The giant steel kestrel – which was, in fact, a Hawker Siddeley Harrier, among the Royal Air Force’s most prized pieces of kit – was just one of the many weird and wonderful vehicles to convey competitors across the Atlantic in the seven-day competition. Tandems, sedan chairs, speedboats and hot-air balloons were all deployed in an attempt to cover the 3,400 miles that separated the start and end points as quickly as possible. With everyone from racing drivers and athletes to millionaire businessmen and high-ranking royals throwing their hats into the ring, it’s hardly surprising that this madcap, high-speed contest made headlines around the world.

Simple but deceptive

The format of the race – which was staged to commemorate the 50th anniversary of the first non-stop Atlantic flight, completed by a Vickers Vimy biplane bomber in 1919 – was both simple and deceptively complex. Entrants, known as ‘runners’, paid their entry fee and were given a week to travel between London and New York in the shortest time possible, with at least part of the journey undertaken by air. Runners could attempt the trip in either direction and could make as many attempts as they liked in the time available. Prizes were awarded for different classes of aircraft (of which there were six, plus the fastest time overall) and different routes, from both starting points.
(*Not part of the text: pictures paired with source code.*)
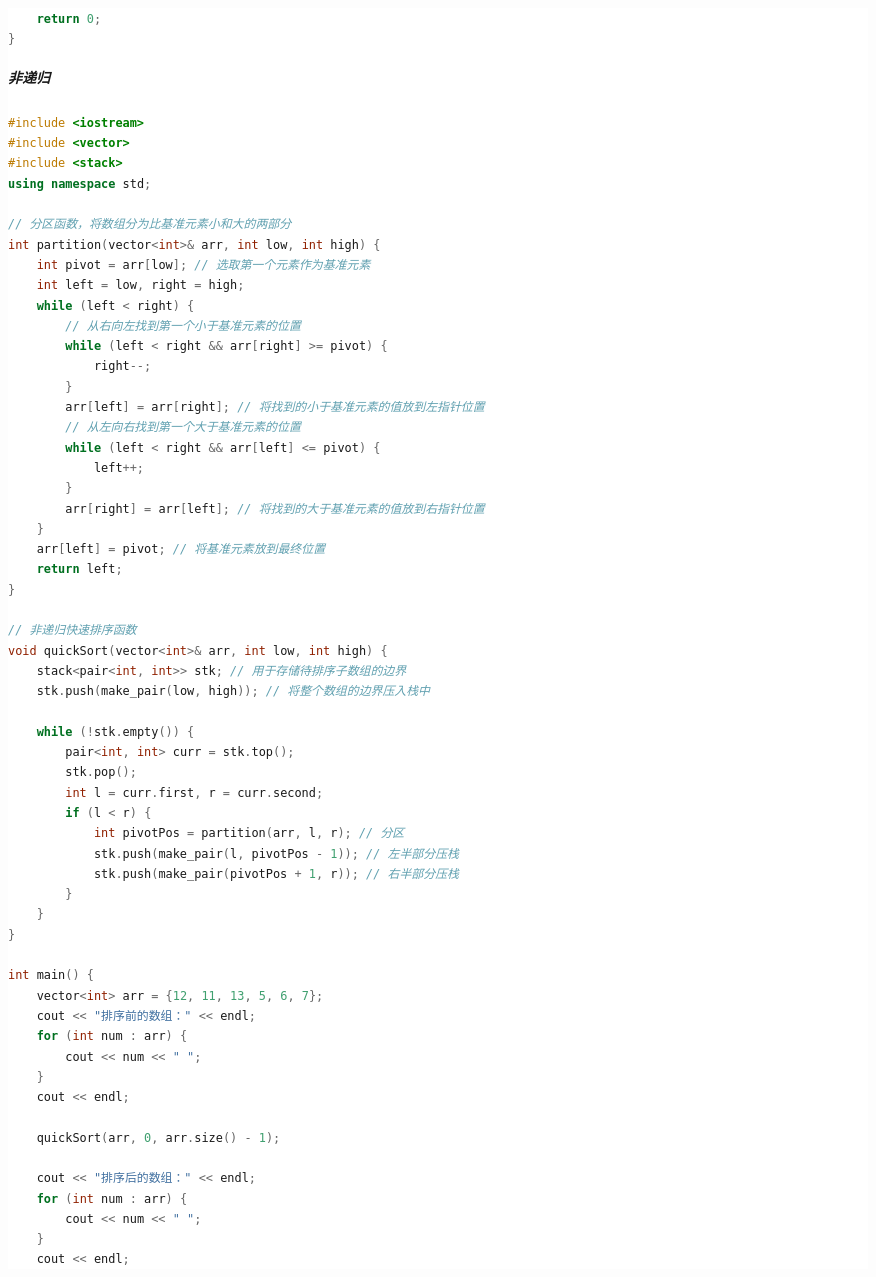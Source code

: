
 ```c++
    return 0;
}
```

##### 非递归

```c++
#include <iostream>
#include <vector>
#include <stack>
using namespace std;

// 分区函数，将数组分为比基准元素小和大的两部分
int partition(vector<int>& arr, int low, int high) {
    int pivot = arr[low]; // 选取第一个元素作为基准元素
    int left = low, right = high;
    while (left < right) {
        // 从右向左找到第一个小于基准元素的位置
        while (left < right && arr[right] >= pivot) {
            right--;
        }
        arr[left] = arr[right]; // 将找到的小于基准元素的值放到左指针位置
        // 从左向右找到第一个大于基准元素的位置
        while (left < right && arr[left] <= pivot) {
            left++;
        }
        arr[right] = arr[left]; // 将找到的大于基准元素的值放到右指针位置
    }
    arr[left] = pivot; // 将基准元素放到最终位置
    return left;
}

// 非递归快速排序函数
void quickSort(vector<int>& arr, int low, int high) {
    stack<pair<int, int>> stk; // 用于存储待排序子数组的边界
    stk.push(make_pair(low, high)); // 将整个数组的边界压入栈中

    while (!stk.empty()) {
        pair<int, int> curr = stk.top();
        stk.pop();
        int l = curr.first, r = curr.second;
        if (l < r) {
            int pivotPos = partition(arr, l, r); // 分区
            stk.push(make_pair(l, pivotPos - 1)); // 左半部分压栈
            stk.push(make_pair(pivotPos + 1, r)); // 右半部分压栈
        }
    }
}

int main() {
    vector<int> arr = {12, 11, 13, 5, 6, 7};
    cout << "排序前的数组：" << endl;
    for (int num : arr) {
        cout << num << " ";
    }
    cout << endl;

    quickSort(arr, 0, arr.size() - 1);

    cout << "排序后的数组：" << endl;
    for (int num : arr) {
        cout << num << " ";
    }
    cout << endl;
```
An extra layer of complexity was added by the fact that runners had to stamp their time card at each end of the journey: the summit of the Post Office Tower in London and the top of New York’s Empire State Building. Securing a seat in the fastest aircraft available wasn’t a guarantee of victory; the contestants had to work out the quickest way to reach the checkpoint from their landing point, using whatever transport they could.

The Daily Mail had organised races for decades. It had sponsored a motor boat race (the Harmsworth Trophy) from 1903, put on a Round Britain air race from 1911–13, and staged a 1959 dash between London and Paris, which commemorated the 50th anniversary of Louis Blériot’s first Channel crossing. However, the 1969 competition was the biggest yet, and attracted the support of commercial sponsors such as Aer Lingus, who provided prize funds and helped to recruit celebrities. This growth is reflected in the number of competitors. While the 1959 event inspired 135 attempts at the journey, the transatlantic race attracted more than 300 individual entries.
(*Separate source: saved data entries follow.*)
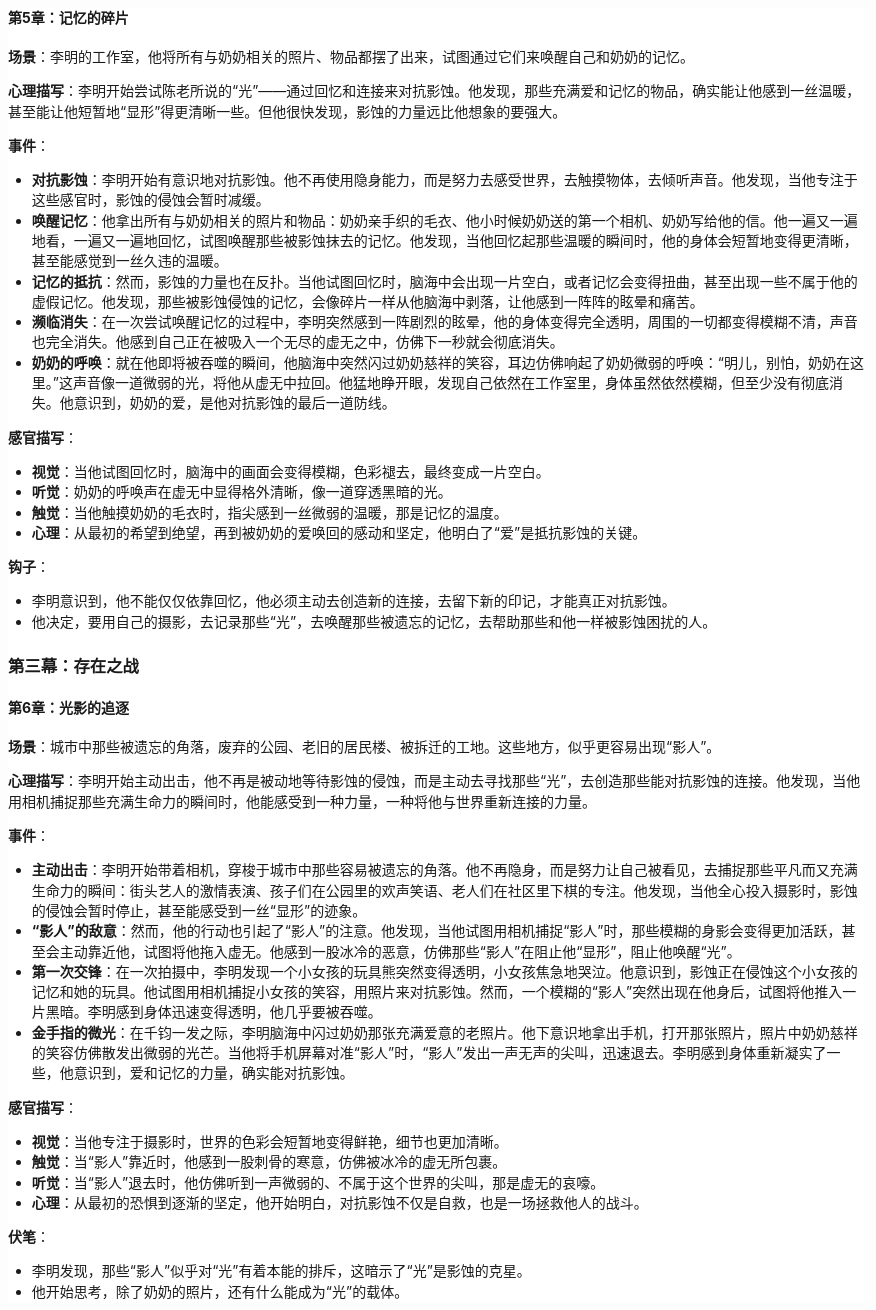 #### 第5章：记忆的碎片

**场景**：李明的工作室，他将所有与奶奶相关的照片、物品都摆了出来，试图通过它们来唤醒自己和奶奶的记忆。

**心理描写**：李明开始尝试陈老所说的“光”——通过回忆和连接来对抗影蚀。他发现，那些充满爱和记忆的物品，确实能让他感到一丝温暖，甚至能让他短暂地“显形”得更清晰一些。但他很快发现，影蚀的力量远比他想象的要强大。

**事件**：
*   **对抗影蚀**：李明开始有意识地对抗影蚀。他不再使用隐身能力，而是努力去感受世界，去触摸物体，去倾听声音。他发现，当他专注于这些感官时，影蚀的侵蚀会暂时减缓。
*   **唤醒记忆**：他拿出所有与奶奶相关的照片和物品：奶奶亲手织的毛衣、他小时候奶奶送的第一个相机、奶奶写给他的信。他一遍又一遍地看，一遍又一遍地回忆，试图唤醒那些被影蚀抹去的记忆。他发现，当他回忆起那些温暖的瞬间时，他的身体会短暂地变得更清晰，甚至能感觉到一丝久违的温暖。
*   **记忆的抵抗**：然而，影蚀的力量也在反扑。当他试图回忆时，脑海中会出现一片空白，或者记忆会变得扭曲，甚至出现一些不属于他的虚假记忆。他发现，那些被影蚀侵蚀的记忆，会像碎片一样从他脑海中剥落，让他感到一阵阵的眩晕和痛苦。
*   **濒临消失**：在一次尝试唤醒记忆的过程中，李明突然感到一阵剧烈的眩晕，他的身体变得完全透明，周围的一切都变得模糊不清，声音也完全消失。他感到自己正在被吸入一个无尽的虚无之中，仿佛下一秒就会彻底消失。
*   **奶奶的呼唤**：就在他即将被吞噬的瞬间，他脑海中突然闪过奶奶慈祥的笑容，耳边仿佛响起了奶奶微弱的呼唤：“明儿，别怕，奶奶在这里。”这声音像一道微弱的光，将他从虚无中拉回。他猛地睁开眼，发现自己依然在工作室里，身体虽然依然模糊，但至少没有彻底消失。他意识到，奶奶的爱，是他对抗影蚀的最后一道防线。

**感官描写**：
*   **视觉**：当他试图回忆时，脑海中的画面会变得模糊，色彩褪去，最终变成一片空白。
*   **听觉**：奶奶的呼唤声在虚无中显得格外清晰，像一道穿透黑暗的光。
*   **触觉**：当他触摸奶奶的毛衣时，指尖感到一丝微弱的温暖，那是记忆的温度。
*   **心理**：从最初的希望到绝望，再到被奶奶的爱唤回的感动和坚定，他明白了“爱”是抵抗影蚀的关键。

**钩子**：
*   李明意识到，他不能仅仅依靠回忆，他必须主动去创造新的连接，去留下新的印记，才能真正对抗影蚀。
*   他决定，要用自己的摄影，去记录那些“光”，去唤醒那些被遗忘的记忆，去帮助那些和他一样被影蚀困扰的人。

### 第三幕：存在之战

#### 第6章：光影的追逐

**场景**：城市中那些被遗忘的角落，废弃的公园、老旧的居民楼、被拆迁的工地。这些地方，似乎更容易出现“影人”。

**心理描写**：李明开始主动出击，他不再是被动地等待影蚀的侵蚀，而是主动去寻找那些“光”，去创造那些能对抗影蚀的连接。他发现，当他用相机捕捉那些充满生命力的瞬间时，他能感受到一种力量，一种将他与世界重新连接的力量。

**事件**：
*   **主动出击**：李明开始带着相机，穿梭于城市中那些容易被遗忘的角落。他不再隐身，而是努力让自己被看见，去捕捉那些平凡而又充满生命力的瞬间：街头艺人的激情表演、孩子们在公园里的欢声笑语、老人们在社区里下棋的专注。他发现，当他全心投入摄影时，影蚀的侵蚀会暂时停止，甚至能感受到一丝“显形”的迹象。
*   **“影人”的敌意**：然而，他的行动也引起了“影人”的注意。他发现，当他试图用相机捕捉“影人”时，那些模糊的身影会变得更加活跃，甚至会主动靠近他，试图将他拖入虚无。他感到一股冰冷的恶意，仿佛那些“影人”在阻止他“显形”，阻止他唤醒“光”。
*   **第一次交锋**：在一次拍摄中，李明发现一个小女孩的玩具熊突然变得透明，小女孩焦急地哭泣。他意识到，影蚀正在侵蚀这个小女孩的记忆和她的玩具。他试图用相机捕捉小女孩的笑容，用照片来对抗影蚀。然而，一个模糊的“影人”突然出现在他身后，试图将他推入一片黑暗。李明感到身体迅速变得透明，他几乎要被吞噬。
*   **金手指的微光**：在千钧一发之际，李明脑海中闪过奶奶那张充满爱意的老照片。他下意识地拿出手机，打开那张照片，照片中奶奶慈祥的笑容仿佛散发出微弱的光芒。当他将手机屏幕对准“影人”时，“影人”发出一声无声的尖叫，迅速退去。李明感到身体重新凝实了一些，他意识到，爱和记忆的力量，确实能对抗影蚀。

**感官描写**：
*   **视觉**：当他专注于摄影时，世界的色彩会短暂地变得鲜艳，细节也更加清晰。
*   **触觉**：当“影人”靠近时，他感到一股刺骨的寒意，仿佛被冰冷的虚无所包裹。
*   **听觉**：当“影人”退去时，他仿佛听到一声微弱的、不属于这个世界的尖叫，那是虚无的哀嚎。
*   **心理**：从最初的恐惧到逐渐的坚定，他开始明白，对抗影蚀不仅是自救，也是一场拯救他人的战斗。

**伏笔**：
*   李明发现，那些“影人”似乎对“光”有着本能的排斥，这暗示了“光”是影蚀的克星。
*   他开始思考，除了奶奶的照片，还有什么能成为“光”的载体。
Among them was Squadron Leader Tom Lecky-Thompson, the pilot of the Harrier that made the dramatic landing in eastern Manhattan. Lecky-Thompson registered the fastest London to New York leg of the race (6 hours, 11 minutes – undertaking multiple air-to-air refuellings).

“It was incredible coming up the East river with Manhattan in the background, then seeing your landing spot amid this big line of piers,” remembered Lecky-Thompson. “There were numerous light aircraft whizzing around to get photographs of me but I had to ignore them and concentrate on flying… Everything went according to plan.”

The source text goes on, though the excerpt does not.